═══ Records provided ═══
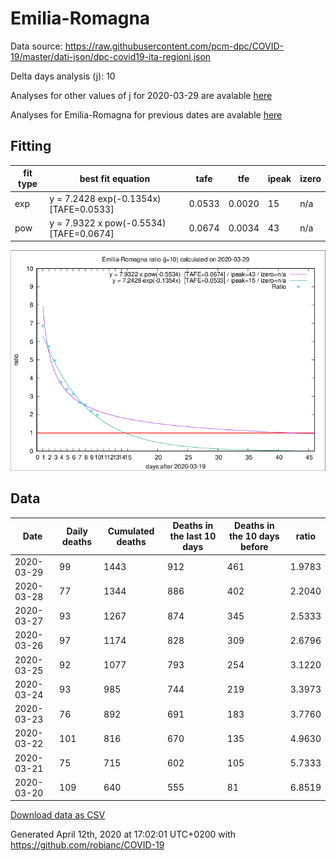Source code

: # Emilia-Romagna

Data source: https://raw.githubusercontent.com/pcm-dpc/COVID-19/master/dati-json/dpc-covid19-ita-regioni.json

Delta days analysis (j): 10

Analyses for other values of j for 2020-03-29 are avalable [here](../2020-03-29/README.md)

Analyses for Emilia-Romagna for previous dates are avalable [here](../README.md)

## Fitting 
|fit type|best fit equation|tafe|tfe|ipeak|izero|
|-------|-----|--------|------|---|---|
|exp|y = 7.2428 exp(-0.1354x)  [TAFE=0.0533]|0.0533|0.0020|15|n/a|
|pow|y = 7.9322 x pow(-0.5534)  [TAFE=0.0674]|0.0674|0.0034|43|n/a|

![Plot](COVID-19_emilia-romagna_j10_2020-03-29.png)

## Data
|Date|Daily deaths|Cumulated deaths|Deaths in the last 10 days|Deaths in the 10 days before|ratio|
|----|----------|-----------|-------|--------------------|-----|
|2020-03-29|99|1443|912|461|1.9783|
|2020-03-28|77|1344|886|402|2.2040|
|2020-03-27|93|1267|874|345|2.5333|
|2020-03-26|97|1174|828|309|2.6796|
|2020-03-25|92|1077|793|254|3.1220|
|2020-03-24|93|985|744|219|3.3973|
|2020-03-23|76|892|691|183|3.7760|
|2020-03-22|101|816|670|135|4.9630|
|2020-03-21|75|715|602|105|5.7333|
|2020-03-20|109|640|555|81|6.8519|

[Download data as CSV](COVID-19_emilia-romagna_j10_2020-03-29.csv)

Generated April 12th, 2020 at 17:02:01 UTC+0200 with https://github.com/robianc/COVID-19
═══
Task: Each line of the listing must be restated word for word, and the pictures left out.

Output for this task:
Source code

: # Emilia-Romagna

Data source: https://raw.githubusercontent.com/pcm-dpc/COVID-19/master/dati-json/dpc-covid19-ita-regioni.json

Delta days analysis (j): 10

Analyses for other values of j for 2020-03-29 are avalable [here](../2020-03-29/README.md)

Analyses for Emilia-Romagna for previous dates are avalable [here](../README.md)

## Fitting 
|fit type|best fit equation|tafe|tfe|ipeak|izero|
|-------|-----|--------|------|---|---|
|exp|y = 7.2428 exp(-0.1354x)  [TAFE=0.0533]|0.0533|0.0020|15|n/a|
|pow|y = 7.9322 x pow(-0.5534)  [TAFE=0.0674]|0.0674|0.0034|43|n/a|

![Plot](COVID-19_emilia-romagna_j10_2020-03-29.png)

## Data
|Date|Daily deaths|Cumulated deaths|Deaths in the last 10 days|Deaths in the 10 days before|ratio|
|----|----------|-----------|-------|--------------------|-----|
|2020-03-29|99|1443|912|461|1.9783|
|2020-03-28|77|1344|886|402|2.2040|
|2020-03-27|93|1267|874|345|2.5333|
|2020-03-26|97|1174|828|309|2.6796|
|2020-03-25|92|1077|793|254|3.1220|
|2020-03-24|93|985|744|219|3.3973|
|2020-03-23|76|892|691|183|3.7760|
|2020-03-22|101|816|670|135|4.9630|
|2020-03-21|75|715|602|105|5.7333|
|2020-03-20|109|640|555|81|6.8519|

[Download data as CSV](COVID-19_emilia-romagna_j10_2020-03-29.csv)

Generated April 12th, 2020 at 17:02:01 UTC+0200 with https://github.com/robianc/COVID-19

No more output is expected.